Task to carry out - The result should be every line in the material below containing the string "pair".

Exercise inputs -
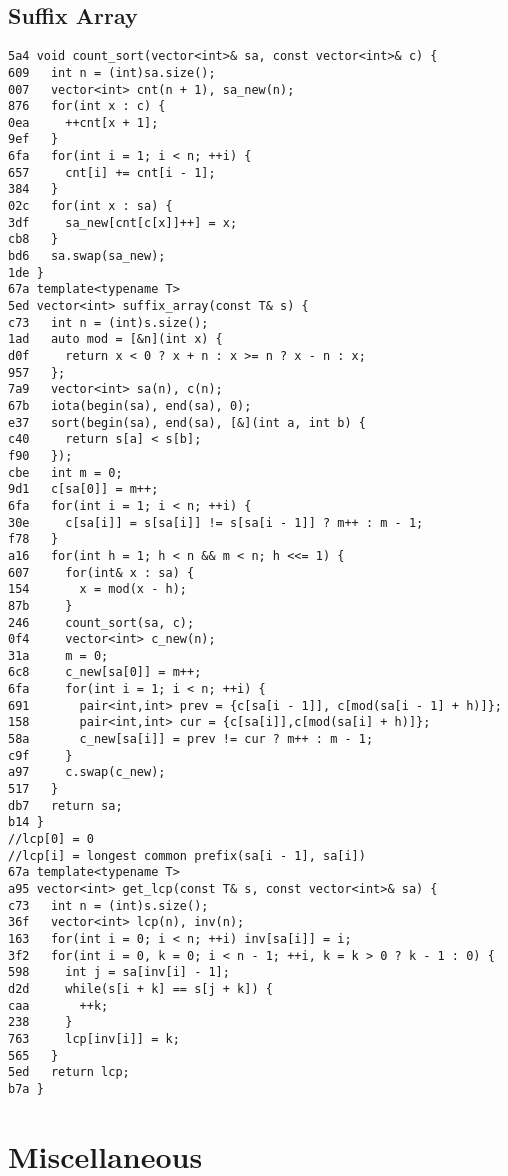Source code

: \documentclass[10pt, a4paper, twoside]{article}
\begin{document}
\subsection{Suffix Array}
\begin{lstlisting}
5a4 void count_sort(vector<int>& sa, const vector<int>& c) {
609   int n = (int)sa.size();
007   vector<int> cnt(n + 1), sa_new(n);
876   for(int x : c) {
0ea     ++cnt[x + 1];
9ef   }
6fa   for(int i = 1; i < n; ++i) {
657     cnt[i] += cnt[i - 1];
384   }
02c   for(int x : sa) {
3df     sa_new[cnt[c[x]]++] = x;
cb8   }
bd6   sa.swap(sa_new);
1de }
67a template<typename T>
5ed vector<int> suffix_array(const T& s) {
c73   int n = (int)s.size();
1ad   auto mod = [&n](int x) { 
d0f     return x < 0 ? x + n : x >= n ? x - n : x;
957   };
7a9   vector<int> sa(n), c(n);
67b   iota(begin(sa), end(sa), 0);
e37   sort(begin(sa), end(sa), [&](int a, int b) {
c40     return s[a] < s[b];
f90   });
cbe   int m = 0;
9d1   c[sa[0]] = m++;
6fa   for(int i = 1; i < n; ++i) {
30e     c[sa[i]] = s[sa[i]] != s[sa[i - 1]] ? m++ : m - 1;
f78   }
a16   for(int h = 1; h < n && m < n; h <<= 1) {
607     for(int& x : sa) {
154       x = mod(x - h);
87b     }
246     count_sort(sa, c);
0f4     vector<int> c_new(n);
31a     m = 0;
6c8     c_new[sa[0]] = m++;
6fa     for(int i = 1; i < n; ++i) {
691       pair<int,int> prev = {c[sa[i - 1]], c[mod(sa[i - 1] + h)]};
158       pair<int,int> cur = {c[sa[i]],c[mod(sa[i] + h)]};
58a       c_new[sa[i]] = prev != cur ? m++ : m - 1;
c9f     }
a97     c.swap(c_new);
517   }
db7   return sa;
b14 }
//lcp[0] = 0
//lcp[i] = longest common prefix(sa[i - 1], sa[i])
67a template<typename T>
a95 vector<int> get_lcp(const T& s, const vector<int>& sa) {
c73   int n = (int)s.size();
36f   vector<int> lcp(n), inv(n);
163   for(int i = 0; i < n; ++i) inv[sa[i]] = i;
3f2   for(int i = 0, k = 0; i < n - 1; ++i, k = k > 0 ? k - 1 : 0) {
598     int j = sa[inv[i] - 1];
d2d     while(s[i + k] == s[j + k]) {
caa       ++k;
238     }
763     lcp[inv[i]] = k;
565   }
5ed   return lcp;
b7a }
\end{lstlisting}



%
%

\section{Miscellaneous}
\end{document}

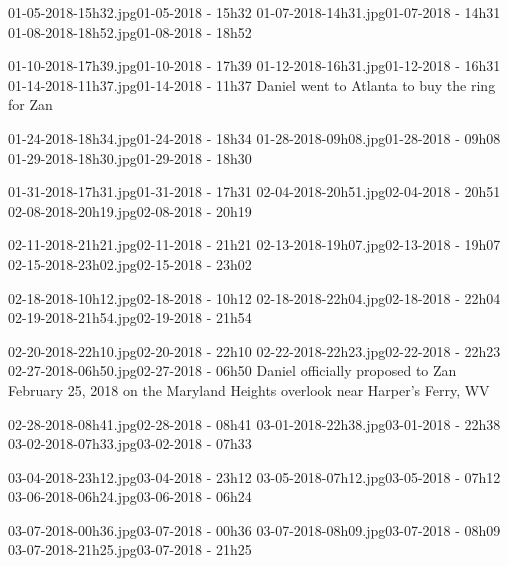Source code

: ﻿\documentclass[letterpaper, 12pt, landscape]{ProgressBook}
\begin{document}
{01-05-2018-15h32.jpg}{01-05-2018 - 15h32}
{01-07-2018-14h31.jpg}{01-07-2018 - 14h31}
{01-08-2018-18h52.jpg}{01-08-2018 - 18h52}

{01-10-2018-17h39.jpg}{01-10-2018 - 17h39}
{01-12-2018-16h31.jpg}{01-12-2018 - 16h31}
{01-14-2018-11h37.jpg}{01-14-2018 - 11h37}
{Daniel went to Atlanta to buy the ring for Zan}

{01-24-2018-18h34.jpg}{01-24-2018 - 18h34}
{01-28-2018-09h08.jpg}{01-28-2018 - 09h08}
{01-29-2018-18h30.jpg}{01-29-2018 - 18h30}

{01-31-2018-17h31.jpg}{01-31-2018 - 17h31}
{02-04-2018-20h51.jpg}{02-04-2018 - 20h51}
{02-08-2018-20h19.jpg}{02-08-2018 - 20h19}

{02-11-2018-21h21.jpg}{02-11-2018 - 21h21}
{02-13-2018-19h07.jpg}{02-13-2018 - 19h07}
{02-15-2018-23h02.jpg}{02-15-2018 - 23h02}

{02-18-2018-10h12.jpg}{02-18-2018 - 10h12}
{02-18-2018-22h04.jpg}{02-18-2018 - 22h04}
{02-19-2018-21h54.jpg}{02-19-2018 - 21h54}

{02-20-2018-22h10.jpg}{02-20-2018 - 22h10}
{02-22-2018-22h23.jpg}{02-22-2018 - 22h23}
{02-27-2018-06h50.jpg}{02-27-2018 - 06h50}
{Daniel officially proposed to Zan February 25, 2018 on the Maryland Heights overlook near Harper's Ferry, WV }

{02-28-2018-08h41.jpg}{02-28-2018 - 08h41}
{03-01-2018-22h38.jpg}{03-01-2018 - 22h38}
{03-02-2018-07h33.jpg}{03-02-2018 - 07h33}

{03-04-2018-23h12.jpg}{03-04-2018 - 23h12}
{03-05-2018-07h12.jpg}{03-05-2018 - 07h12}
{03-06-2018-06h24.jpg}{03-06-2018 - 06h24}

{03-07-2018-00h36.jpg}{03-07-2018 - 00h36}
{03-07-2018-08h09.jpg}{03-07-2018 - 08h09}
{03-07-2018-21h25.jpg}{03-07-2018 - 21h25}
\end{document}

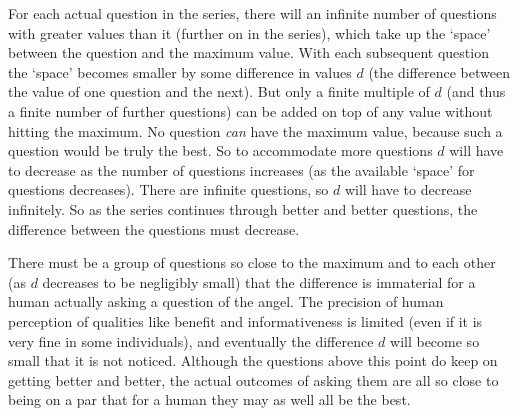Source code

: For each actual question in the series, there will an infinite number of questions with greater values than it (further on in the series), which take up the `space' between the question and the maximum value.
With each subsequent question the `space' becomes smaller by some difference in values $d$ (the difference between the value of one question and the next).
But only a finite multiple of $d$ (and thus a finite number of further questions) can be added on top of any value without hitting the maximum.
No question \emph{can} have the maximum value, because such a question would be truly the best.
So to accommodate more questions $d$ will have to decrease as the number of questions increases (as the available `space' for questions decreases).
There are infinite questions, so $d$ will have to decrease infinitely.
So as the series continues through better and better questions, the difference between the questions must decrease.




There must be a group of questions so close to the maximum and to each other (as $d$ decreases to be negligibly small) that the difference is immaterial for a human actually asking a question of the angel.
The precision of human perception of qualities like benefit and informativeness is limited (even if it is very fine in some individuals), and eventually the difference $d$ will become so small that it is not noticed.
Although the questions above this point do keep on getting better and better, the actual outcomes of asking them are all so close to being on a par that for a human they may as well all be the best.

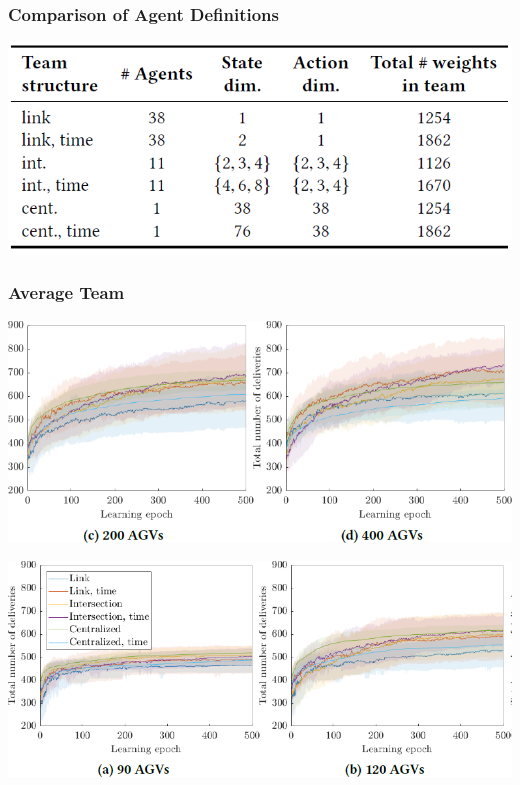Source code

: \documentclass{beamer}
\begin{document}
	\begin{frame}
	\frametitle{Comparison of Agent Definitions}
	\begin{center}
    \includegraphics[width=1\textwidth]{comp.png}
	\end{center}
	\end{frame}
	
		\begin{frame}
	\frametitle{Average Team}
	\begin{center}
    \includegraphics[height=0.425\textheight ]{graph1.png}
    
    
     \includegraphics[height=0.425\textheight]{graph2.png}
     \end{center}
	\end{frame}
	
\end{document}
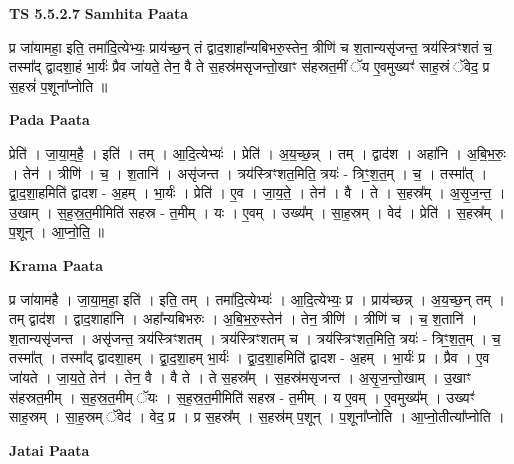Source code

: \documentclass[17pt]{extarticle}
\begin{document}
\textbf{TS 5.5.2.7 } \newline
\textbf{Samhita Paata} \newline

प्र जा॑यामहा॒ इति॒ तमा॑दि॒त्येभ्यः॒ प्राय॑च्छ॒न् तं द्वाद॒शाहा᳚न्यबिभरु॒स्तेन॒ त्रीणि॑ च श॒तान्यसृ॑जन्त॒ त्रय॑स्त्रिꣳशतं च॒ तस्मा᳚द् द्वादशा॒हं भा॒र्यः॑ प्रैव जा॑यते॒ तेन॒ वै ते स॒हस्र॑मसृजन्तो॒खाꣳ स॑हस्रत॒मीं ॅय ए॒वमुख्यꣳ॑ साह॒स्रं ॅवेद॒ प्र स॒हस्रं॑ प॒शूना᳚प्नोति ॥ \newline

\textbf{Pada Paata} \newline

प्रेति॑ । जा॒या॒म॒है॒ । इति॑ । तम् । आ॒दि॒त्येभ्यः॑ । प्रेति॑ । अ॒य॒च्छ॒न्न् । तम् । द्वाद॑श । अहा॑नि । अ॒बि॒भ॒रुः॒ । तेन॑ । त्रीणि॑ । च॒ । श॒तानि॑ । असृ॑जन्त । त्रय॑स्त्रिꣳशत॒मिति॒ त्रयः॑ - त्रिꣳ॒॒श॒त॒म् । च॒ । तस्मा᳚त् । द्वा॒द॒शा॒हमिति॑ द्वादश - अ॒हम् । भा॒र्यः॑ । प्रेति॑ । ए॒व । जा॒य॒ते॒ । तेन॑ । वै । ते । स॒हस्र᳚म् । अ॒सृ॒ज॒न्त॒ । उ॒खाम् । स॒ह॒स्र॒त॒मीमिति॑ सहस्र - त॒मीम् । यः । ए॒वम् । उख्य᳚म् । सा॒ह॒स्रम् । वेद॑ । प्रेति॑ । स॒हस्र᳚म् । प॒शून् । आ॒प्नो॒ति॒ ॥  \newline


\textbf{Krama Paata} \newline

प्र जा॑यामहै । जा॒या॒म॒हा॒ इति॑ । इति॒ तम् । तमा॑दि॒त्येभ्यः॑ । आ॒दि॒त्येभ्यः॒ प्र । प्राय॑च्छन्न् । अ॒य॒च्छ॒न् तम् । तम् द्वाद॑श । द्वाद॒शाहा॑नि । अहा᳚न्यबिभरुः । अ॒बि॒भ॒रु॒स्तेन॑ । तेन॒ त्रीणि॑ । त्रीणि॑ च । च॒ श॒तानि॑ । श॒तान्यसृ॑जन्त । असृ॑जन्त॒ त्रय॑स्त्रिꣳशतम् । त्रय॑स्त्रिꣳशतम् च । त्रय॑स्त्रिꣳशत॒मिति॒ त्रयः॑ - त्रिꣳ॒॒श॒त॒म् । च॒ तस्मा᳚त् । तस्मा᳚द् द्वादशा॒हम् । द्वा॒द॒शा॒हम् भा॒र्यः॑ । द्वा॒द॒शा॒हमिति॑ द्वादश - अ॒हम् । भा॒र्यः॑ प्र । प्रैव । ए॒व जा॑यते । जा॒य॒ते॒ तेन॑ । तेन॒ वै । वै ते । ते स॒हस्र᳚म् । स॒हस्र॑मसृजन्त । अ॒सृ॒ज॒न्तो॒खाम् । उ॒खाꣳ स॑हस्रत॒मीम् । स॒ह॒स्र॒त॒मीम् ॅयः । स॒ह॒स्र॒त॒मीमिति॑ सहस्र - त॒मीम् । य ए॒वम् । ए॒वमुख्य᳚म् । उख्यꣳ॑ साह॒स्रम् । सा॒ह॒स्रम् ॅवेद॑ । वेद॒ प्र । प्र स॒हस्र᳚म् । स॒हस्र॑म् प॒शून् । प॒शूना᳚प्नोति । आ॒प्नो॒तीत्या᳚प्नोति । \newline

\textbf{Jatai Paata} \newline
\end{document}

Expected output -
691       pair<int,int> prev = {c[sa[i - 1]], c[mod(sa[i - 1] + h)]};
158       pair<int,int> cur = {c[sa[i]],c[mod(sa[i] + h)]};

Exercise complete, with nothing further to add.